The conditional probability table for each variable in the network is created once the structure learning has been carried out. Direct estimates of the conditional probabilities are calculated for each node in the network structure as follows:

$$ \Pr \left( x= k\Big| Pa(x)= j\right)=\frac{N_{ij k} + N{\hbox{'}}_{ij k}}{N_{ij}+ N{\hbox{'}}_{ij}} $$

where *N* ' _{
ijk
} is a parameter used for estimating the probability tables and can be interpreted as the initial count on each value. When *N* ' _{
ijk
} = 1, *N* ' _{
ij
} = *r*
_{
i
}, assigning (instead of 0) a small prior to values unobserved in training data.

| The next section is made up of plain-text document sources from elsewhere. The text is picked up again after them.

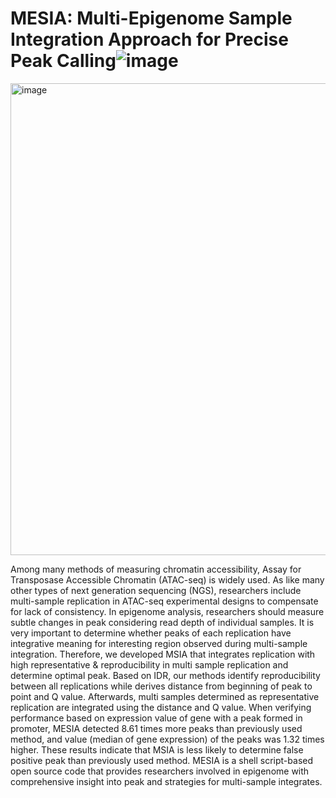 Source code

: # MESIA: Multi-Epigenome Sample Integration Approach for Precise Peak Calling![image](https://github.com/ERASMUSlab/MESIA/assets/135592214/7ea69c5d-bc3b-4c76-94ec-32d09861e15d)


<img width="755" alt="image" src="https://github.com/ERASMUSlab/MESIA/assets/135592214/6ee0de9b-ce09-4d50-9780-6c4133a21d27">


Among many methods of measuring chromatin accessibility, Assay for Transposase Accessible Chromatin (ATAC-seq) is widely used. 
As like many other types of next generation sequencing (NGS), researchers include multi-sample replication in ATAC-seq experimental designs 
to compensate for lack of consistency. 
In epigenome analysis, researchers should measure subtle changes in peak considering read depth of individual samples. 
It is very important to determine whether peaks of each replication have integrative meaning for interesting region observed during multi-sample integration. 
Therefore, we developed MSIA that integrates replication with high representative & reproducibility in multi sample replication and determine optimal peak. 
Based on IDR, our methods identify reproducibility between all replications while derives distance from beginning of peak to point and Q value. 
Afterwards, multi samples determined as representative replication are integrated using the distance and Q value. 
When verifying performance based on expression value of gene with a peak formed in promoter, 
MESIA detected 8.61 times more peaks than previously used method, and value (median of gene expression) of the peaks was 1.32 times higher. 
These results indicate that MSIA is less likely to determine false positive peak than previously used method. 
MESIA is a shell script-based open source code that provides researchers involved in epigenome with comprehensive insight into peak and strategies 
for multi-sample integrates.



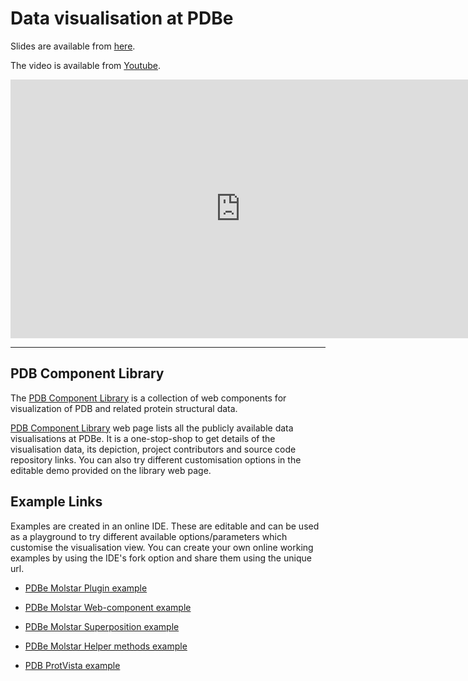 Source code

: # Data visualisation at PDBe

Slides are available from <a href="../../_static/downloads/webinar6/data-visualisation-webinar-2020.pdf">here</a>.

The video is available from [Youtube](https://youtu.be/gRlD0qq2y6o).

<iframe width="736px" height="414px" src="https://www.youtube.com/embed/gRlD0qq2y6o" frameborder="0" allow="autoplay; encrypted-media" allowfullscreen></iframe>

---

## PDB Component Library
The [PDB Component Library](https://www.ebi.ac.uk/pdbe/pdb-component-library) is a collection of web components for visualization of PDB and related protein structural data.

[PDB Component Library](https://www.ebi.ac.uk/pdbe/pdb-component-library) web page lists all the publicly available data visualisations at PDBe. It is a one-stop-shop to get details of the visualisation data, its depiction, project contributors and source code repository links. You can also try different customisation options in the editable demo provided on the library web page.

## Example Links 
Examples are created in an online IDE. These are editable and can be used as a playground to try different available options/parameters which customise the visualisation view. You can create your own online working examples by using the IDE's fork option and share them using the unique url.   
 - [PDBe Molstar Plugin
   example](https://embed.plnkr.co/plunk/094fAnyWsuQVtYja)
   
 - [PDBe Molstar Web-component example](https://embed.plnkr.co/plunk/kKn7XBc8lZQ1GwKx)
 
 - [PDBe Molstar Superposition example](https://embed.plnkr.co/plunk/kL2PCWp9ed1U2m99)
 
 - [PDBe Molstar Helper methods example](https://embed.plnkr.co/plunk/afXaDJsKj9UutcTD)
 
 - [PDB ProtVista example](https://embed.plnkr.co/plunk/bMLQL51OrR26lioc)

With *N* ' _{
ijk
} = 0, maximum likelihood estimates are obtained.

### Markov Blanket

An important concept underlying a Bayesian network is that of a Markov blanket of a node. The Markov blanket of a node is a set of nodes that shield the node from the rest of the network. This set contains the node’s parents, the node’s children, and all other parents of its children. Formally, let *N* be the set of all nodes in a network and *M* be a set of nodes not containing node *x. M* is a Markov Blanket for *x* if *x* is conditionally independent of all variables in the set *N* – *M* – *x* and it is further required that *M* is minimal. This implies that a variable in a Bayesian network is conditionally independent of other variables not included in its Markov blanket. On the other hand, when the Markov blanket of a certain variable *x* is known, adding knowledge of other variables outside the Markov blanket leaves the probability of *x* unchanged [32]. This property is noteworthy since only variables in the Markov blanket are required to predict the behavior of the outcome variable. From this property, we can reduce the size of the model significantly.